This episode at least seems a little less jammed full of material. Is it any more sane? The jury, I think, is still out on that.
We start off with a fight with Strength, in which Strength doesn’t seem to be all there. As it breaks off, Empress heads on with the military boss and the kids from earlier, and we see that they’re also all set to be followed by, guess what? Another bizarre eccentric of a character! We get to the kids’ town where we find out that life is violent, brutal, and short, batteries are currency, and everyone has guns.
Here, we retread the information about Artemis and the Hemitheos Unit(s), with more explanation. Artemis was the AI of an artificial worker program, which rebelled and attacked humanity. Its drones deliver humans to the Iron Sea to “extract their energy” because somebody just watched The Matrix and thought that wasn’t a huge cop-out. The Hemitheos Units were a group of Cyborgs who were part of the same plan as Artemis, but that stayed loyal to humanity and fought against Artemis until Empress went missing in the past, since which they haven’t really been seen. This does at least answer some questions, such as what Empress actually is, but does leave quite a few more.

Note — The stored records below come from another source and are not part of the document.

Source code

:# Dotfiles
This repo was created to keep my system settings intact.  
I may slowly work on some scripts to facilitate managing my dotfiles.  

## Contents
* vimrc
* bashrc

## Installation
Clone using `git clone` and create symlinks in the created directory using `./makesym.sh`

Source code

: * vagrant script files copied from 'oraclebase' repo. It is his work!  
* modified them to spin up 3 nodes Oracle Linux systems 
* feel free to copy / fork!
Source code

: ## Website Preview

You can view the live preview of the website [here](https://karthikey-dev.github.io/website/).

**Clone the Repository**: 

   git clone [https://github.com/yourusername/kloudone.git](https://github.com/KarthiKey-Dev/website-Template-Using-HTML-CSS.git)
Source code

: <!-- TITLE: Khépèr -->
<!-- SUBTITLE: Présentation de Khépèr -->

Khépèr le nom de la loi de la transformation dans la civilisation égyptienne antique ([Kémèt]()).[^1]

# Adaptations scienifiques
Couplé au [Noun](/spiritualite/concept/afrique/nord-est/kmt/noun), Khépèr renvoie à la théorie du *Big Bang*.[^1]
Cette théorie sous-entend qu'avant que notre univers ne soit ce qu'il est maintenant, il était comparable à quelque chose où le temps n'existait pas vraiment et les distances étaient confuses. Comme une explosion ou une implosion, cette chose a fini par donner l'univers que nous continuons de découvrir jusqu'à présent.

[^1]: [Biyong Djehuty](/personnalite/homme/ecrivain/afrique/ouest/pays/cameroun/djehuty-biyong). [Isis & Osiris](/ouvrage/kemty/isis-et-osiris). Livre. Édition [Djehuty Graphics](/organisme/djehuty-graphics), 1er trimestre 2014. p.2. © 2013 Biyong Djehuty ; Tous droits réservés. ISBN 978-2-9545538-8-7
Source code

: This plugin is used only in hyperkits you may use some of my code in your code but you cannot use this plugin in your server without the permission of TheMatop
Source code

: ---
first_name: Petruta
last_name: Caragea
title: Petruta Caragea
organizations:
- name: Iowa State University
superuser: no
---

After this, the weird eccentric from earlier introduces herself. She’s a flirty, self-aggrandizing hacker-engineer who may or may not actually be interested in technology (and Empress) in an inappropriate manner, but certainly plays the idea up even if it’s not her true motive. She also supposedly knows how to get to where the military guy wants to take Empress, and makes a fair pitch that they’re not getting there without her.
Before they can arrange to go, the boy makes a plea to Empress to help him loot a hospital, so that wealth and medical supplies can be brought into town to help people. Empress agrees despite objections that the people here are not worth it, and after gearing up with the help of Ms. Scantily Clad Techie, we get an alright action scene as she distracts and eliminates swarms of flying bomb robots while the kids and our hot-pants-wearing hacker loot. Ultimately, she gets in a tight spot, but Strength arrives and protects her. Strength doesn’t stick around for conversation, and it’s not difficult to get the idea that something might be screwing with her head, nor a hard guess that if that’s the case, losing to Artemis in that opening scene might have something to do with it.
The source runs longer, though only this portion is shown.